_Requirement_
Look for the string "path" in the data below, and copy each line that holds it.
*** Entries provided Section Begins ***
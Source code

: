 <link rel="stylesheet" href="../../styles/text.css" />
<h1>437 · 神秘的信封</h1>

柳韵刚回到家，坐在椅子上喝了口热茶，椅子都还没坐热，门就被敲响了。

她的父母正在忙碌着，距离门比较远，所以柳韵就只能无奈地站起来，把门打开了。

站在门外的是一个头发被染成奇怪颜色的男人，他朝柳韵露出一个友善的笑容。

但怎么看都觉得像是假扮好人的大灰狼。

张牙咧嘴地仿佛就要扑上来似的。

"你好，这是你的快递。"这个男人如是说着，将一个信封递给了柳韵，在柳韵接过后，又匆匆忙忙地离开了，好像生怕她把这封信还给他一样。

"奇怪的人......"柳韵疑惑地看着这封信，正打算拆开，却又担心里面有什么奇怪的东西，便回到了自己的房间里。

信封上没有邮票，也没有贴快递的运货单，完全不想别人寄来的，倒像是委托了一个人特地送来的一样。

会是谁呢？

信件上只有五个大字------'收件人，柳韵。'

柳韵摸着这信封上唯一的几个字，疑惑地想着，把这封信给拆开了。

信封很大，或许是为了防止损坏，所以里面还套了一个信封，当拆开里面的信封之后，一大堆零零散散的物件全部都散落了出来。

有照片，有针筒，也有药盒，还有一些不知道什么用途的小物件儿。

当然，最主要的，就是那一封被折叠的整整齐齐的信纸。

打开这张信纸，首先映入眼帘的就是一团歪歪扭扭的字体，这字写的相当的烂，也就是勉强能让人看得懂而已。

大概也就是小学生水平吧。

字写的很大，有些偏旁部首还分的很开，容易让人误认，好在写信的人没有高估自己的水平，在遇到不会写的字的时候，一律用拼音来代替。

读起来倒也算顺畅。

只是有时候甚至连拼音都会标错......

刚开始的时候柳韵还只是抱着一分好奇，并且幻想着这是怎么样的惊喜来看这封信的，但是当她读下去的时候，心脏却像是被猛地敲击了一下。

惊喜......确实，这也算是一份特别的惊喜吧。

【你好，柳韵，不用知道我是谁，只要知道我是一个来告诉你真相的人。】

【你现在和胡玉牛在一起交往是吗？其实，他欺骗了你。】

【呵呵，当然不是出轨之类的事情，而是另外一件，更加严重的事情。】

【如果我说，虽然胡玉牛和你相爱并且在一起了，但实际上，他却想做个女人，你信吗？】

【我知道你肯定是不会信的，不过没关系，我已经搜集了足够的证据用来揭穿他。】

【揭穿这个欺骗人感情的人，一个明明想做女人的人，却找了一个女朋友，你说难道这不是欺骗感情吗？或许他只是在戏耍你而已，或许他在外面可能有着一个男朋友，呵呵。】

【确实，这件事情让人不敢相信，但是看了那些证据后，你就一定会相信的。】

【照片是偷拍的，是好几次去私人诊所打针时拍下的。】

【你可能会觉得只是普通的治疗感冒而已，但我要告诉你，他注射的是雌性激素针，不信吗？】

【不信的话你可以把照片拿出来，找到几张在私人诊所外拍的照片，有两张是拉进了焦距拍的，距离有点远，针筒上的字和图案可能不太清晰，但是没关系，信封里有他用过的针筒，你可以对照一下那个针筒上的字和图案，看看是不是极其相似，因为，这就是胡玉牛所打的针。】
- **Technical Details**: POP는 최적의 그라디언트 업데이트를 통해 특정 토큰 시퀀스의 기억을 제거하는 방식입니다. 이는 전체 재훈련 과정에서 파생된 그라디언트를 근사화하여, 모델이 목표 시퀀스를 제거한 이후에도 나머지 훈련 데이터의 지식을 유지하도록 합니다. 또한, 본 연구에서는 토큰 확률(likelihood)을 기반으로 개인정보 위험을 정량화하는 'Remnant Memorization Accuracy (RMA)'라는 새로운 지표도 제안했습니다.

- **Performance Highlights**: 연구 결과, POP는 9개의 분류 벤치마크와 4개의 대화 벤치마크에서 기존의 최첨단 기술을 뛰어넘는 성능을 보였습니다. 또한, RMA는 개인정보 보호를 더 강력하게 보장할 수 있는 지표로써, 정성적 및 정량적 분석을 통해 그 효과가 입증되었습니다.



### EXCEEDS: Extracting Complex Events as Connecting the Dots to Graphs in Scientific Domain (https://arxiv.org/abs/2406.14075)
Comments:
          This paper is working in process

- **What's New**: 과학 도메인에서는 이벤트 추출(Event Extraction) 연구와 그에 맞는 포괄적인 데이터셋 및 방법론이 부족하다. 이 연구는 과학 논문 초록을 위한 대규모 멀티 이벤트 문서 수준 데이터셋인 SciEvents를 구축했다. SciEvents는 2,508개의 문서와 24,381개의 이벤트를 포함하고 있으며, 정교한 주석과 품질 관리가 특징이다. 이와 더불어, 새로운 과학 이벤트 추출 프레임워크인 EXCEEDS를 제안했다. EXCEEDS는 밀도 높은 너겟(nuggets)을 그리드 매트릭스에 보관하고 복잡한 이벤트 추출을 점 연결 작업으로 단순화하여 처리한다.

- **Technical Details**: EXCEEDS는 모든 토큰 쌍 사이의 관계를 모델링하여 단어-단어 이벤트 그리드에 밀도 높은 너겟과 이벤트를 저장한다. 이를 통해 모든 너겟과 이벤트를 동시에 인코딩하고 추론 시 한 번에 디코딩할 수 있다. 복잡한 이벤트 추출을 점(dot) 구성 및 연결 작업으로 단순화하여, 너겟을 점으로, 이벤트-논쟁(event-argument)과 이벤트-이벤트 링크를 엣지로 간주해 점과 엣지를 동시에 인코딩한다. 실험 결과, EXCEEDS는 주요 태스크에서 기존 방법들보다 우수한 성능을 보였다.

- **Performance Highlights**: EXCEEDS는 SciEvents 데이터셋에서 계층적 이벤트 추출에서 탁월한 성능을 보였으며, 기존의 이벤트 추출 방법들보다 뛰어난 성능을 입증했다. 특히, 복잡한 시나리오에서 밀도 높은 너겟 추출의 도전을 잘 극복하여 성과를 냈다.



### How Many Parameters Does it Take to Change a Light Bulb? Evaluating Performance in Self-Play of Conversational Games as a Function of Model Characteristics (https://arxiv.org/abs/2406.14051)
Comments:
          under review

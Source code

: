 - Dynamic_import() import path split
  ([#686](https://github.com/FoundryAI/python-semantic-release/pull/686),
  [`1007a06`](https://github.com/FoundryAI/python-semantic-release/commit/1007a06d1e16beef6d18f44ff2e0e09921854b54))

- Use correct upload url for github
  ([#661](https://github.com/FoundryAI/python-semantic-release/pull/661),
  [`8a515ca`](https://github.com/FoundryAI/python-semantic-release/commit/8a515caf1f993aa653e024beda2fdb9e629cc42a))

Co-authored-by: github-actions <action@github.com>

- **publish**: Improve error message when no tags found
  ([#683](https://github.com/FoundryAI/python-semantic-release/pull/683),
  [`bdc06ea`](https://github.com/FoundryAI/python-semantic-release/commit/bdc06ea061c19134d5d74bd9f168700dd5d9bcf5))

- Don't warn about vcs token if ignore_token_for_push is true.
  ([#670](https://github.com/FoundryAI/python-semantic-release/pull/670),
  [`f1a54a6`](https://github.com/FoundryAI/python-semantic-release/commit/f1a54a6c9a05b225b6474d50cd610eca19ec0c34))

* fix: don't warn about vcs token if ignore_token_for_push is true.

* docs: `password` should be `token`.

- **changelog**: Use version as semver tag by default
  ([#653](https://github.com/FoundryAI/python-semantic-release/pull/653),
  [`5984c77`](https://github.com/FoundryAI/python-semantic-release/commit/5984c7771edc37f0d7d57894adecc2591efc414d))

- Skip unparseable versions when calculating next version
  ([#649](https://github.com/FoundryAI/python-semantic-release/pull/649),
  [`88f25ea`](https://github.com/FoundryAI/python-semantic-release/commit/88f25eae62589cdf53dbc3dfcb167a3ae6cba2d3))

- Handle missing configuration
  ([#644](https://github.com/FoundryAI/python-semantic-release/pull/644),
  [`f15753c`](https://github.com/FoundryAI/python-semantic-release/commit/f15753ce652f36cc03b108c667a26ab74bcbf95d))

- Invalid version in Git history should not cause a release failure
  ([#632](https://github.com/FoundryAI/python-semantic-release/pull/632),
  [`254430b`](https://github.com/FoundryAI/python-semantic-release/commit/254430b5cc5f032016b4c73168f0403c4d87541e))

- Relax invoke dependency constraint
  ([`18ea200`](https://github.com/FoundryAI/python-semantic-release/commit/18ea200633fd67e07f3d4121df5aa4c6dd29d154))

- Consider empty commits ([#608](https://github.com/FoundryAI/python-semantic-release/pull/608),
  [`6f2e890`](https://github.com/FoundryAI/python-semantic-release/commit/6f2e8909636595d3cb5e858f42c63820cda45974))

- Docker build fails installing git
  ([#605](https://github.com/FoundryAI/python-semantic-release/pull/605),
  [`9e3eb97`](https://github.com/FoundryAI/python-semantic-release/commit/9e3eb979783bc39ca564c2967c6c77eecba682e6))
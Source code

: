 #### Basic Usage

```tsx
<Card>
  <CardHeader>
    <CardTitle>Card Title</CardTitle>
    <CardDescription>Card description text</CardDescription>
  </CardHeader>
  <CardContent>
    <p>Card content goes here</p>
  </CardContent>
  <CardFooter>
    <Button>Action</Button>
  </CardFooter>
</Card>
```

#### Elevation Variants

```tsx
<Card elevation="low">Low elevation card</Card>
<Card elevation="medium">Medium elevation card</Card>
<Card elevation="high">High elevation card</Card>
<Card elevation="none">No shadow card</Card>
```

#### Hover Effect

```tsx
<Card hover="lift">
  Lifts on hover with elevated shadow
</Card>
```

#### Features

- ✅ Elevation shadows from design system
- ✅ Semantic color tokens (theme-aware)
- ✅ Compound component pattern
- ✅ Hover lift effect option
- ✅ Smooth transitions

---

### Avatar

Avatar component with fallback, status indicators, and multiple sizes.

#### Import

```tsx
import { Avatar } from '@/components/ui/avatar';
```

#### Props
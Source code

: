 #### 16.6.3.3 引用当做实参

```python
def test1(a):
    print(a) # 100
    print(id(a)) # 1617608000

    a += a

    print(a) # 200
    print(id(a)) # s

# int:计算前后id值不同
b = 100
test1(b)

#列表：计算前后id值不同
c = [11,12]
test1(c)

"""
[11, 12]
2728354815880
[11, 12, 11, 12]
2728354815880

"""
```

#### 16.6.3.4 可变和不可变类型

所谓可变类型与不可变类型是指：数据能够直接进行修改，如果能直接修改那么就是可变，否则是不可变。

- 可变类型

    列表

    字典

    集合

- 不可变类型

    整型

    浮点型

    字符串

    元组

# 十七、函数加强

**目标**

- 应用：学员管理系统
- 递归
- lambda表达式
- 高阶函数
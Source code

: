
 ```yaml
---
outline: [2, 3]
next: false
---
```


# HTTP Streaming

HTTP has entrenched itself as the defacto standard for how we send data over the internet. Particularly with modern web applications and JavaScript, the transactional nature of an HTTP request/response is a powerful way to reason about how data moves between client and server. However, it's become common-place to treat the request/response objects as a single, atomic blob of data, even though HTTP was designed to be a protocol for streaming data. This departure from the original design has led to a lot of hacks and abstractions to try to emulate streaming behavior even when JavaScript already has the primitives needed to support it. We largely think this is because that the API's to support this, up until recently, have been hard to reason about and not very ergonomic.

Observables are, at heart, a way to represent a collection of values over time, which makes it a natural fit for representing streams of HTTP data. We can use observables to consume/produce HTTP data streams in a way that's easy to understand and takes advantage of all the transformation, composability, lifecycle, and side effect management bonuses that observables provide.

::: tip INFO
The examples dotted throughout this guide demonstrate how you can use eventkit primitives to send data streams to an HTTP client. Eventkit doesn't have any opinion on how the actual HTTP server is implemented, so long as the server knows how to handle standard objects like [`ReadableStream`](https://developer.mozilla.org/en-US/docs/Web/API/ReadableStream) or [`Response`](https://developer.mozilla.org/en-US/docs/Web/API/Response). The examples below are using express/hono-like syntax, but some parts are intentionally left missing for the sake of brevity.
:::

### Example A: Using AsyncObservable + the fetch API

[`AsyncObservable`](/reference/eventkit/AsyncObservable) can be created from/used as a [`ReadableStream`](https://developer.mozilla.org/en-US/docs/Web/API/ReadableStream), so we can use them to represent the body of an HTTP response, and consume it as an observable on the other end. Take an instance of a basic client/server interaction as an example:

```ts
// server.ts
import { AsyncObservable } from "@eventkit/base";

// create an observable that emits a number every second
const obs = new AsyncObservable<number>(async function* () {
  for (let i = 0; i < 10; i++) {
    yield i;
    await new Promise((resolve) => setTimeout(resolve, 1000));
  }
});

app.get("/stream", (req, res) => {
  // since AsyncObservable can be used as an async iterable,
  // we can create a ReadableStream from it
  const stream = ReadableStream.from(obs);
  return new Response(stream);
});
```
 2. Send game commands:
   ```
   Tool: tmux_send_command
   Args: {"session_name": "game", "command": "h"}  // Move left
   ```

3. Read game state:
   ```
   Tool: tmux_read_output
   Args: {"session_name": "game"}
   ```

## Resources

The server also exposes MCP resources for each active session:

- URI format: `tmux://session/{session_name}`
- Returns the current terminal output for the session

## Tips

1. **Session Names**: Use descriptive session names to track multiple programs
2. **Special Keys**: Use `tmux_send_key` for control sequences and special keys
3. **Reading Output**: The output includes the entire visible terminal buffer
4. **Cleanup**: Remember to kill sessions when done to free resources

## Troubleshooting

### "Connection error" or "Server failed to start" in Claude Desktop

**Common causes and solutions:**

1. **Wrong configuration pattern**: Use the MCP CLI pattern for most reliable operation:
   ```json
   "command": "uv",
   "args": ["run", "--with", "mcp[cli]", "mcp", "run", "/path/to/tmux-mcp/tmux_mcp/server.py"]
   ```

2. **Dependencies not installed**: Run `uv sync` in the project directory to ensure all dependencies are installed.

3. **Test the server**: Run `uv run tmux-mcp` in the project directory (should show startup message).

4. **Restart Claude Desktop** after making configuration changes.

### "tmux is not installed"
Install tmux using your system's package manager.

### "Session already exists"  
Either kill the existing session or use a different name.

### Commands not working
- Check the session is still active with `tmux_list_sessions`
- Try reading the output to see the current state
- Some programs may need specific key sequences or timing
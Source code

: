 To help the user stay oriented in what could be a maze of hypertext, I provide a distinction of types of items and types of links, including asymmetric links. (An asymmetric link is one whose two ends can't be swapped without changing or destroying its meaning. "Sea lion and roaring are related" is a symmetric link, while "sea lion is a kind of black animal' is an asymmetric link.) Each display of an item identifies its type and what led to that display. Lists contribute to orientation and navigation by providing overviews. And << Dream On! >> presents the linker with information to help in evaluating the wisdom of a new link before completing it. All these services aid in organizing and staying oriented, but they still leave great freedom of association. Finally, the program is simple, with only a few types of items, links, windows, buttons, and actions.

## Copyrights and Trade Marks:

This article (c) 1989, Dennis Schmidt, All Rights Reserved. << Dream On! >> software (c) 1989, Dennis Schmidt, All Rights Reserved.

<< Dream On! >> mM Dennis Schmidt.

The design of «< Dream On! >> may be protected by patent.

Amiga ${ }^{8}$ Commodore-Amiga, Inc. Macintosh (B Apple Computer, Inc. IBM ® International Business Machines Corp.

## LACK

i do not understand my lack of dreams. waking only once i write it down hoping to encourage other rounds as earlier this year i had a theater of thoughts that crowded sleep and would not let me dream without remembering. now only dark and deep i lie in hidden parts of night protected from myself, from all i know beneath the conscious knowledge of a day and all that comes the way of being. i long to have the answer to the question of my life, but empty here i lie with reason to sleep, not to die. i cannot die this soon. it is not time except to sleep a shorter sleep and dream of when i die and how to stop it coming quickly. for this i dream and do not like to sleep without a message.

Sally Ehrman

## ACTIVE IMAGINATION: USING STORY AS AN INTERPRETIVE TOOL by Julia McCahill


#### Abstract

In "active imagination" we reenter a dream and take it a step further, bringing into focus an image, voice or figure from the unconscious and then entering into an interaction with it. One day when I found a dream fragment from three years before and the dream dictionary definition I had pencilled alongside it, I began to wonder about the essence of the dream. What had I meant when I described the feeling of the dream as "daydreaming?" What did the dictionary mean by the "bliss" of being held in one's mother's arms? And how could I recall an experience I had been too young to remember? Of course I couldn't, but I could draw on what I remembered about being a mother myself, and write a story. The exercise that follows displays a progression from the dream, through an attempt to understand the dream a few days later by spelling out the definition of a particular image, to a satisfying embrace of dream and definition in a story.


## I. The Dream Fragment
*** Entries provided Section Ends ***
_Answer for the task_
: - Dynamic_import() import path split
   "args": ["run", "--with", "mcp[cli]", "mcp", "run", "/path/to/tmux-mcp/tmux_mcp/server.py"]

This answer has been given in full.